■ ASSIGNMENT: Wherever the word "deck" turns up in a line of the entries, copy that line.
[[ SUPPLIED INFORMATION, beginning ]]
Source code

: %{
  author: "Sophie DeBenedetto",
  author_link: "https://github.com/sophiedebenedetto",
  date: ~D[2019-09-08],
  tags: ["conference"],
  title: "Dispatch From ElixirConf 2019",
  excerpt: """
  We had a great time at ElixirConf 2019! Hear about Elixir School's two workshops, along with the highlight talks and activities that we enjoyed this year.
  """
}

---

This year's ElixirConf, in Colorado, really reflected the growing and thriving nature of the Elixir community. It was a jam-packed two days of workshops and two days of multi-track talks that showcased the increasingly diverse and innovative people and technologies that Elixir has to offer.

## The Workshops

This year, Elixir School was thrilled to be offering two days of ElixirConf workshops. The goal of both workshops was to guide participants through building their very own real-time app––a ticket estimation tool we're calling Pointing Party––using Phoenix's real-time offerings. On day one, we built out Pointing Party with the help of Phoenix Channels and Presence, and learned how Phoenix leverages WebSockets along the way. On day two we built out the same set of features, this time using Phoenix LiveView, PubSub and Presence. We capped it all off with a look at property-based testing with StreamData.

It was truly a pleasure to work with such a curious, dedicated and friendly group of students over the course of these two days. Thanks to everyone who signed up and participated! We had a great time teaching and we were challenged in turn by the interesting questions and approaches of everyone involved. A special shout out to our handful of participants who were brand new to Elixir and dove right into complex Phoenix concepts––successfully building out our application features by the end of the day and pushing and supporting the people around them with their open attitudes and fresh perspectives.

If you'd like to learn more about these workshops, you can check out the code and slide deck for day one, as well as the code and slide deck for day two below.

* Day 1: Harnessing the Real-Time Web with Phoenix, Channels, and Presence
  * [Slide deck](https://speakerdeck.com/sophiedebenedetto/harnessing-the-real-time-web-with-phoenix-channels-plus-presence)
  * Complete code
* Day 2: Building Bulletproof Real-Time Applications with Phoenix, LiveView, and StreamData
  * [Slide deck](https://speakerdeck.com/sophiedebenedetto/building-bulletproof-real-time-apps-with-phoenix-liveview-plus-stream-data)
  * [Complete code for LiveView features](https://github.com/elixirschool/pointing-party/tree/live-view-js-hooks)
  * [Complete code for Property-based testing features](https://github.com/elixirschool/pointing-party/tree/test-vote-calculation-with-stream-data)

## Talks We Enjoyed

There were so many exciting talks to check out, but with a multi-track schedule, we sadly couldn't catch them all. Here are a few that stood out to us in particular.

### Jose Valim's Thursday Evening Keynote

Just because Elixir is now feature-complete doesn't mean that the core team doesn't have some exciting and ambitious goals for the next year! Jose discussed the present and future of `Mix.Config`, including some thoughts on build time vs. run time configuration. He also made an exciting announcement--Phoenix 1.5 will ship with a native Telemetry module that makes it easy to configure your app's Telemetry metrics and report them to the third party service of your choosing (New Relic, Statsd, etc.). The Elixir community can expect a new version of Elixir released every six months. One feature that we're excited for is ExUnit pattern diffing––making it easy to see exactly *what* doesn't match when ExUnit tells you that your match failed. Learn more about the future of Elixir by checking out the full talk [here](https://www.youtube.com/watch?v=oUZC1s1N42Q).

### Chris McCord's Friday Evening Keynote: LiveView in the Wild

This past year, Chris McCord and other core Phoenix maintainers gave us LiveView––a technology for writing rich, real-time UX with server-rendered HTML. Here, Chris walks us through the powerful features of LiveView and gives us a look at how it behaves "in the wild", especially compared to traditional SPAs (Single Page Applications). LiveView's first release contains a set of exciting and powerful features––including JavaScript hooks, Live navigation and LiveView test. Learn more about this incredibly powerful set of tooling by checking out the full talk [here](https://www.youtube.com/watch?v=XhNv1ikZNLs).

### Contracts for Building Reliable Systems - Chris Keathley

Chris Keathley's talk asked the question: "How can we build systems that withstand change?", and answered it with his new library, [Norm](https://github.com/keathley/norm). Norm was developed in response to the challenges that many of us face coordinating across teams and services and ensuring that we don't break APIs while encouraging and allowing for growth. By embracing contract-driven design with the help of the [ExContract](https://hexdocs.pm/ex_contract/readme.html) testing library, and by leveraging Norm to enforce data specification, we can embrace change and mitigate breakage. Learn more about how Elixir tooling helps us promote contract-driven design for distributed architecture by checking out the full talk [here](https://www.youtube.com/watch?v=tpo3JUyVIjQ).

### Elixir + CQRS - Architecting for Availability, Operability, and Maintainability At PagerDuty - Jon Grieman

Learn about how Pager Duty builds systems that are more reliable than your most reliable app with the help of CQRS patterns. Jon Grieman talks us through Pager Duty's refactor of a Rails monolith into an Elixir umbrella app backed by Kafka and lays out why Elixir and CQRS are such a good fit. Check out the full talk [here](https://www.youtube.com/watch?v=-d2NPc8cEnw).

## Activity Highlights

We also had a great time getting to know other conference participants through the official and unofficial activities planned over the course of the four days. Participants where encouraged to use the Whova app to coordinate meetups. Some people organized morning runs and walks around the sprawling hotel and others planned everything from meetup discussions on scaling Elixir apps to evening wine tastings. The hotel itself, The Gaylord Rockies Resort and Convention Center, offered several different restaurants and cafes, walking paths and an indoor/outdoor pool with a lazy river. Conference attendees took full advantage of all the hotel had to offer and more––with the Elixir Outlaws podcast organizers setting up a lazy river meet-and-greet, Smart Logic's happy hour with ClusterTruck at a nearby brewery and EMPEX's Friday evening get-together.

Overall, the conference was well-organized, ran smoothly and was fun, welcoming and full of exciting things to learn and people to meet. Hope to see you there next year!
[[ SUPPLIED INFORMATION, end ]]
■ EXERCISE ANSWER:
If you'd like to learn more about these workshops, you can check out the code and slide deck for day one, as well as the code and slide deck for day two below.
  * [Slide deck](https://speakerdeck.com/sophiedebenedetto/harnessing-the-real-time-web-with-phoenix-channels-plus-presence)
  * [Slide deck](https://speakerdeck.com/sophiedebenedetto/building-bulletproof-real-time-apps-with-phoenix-liveview-plus-stream-data)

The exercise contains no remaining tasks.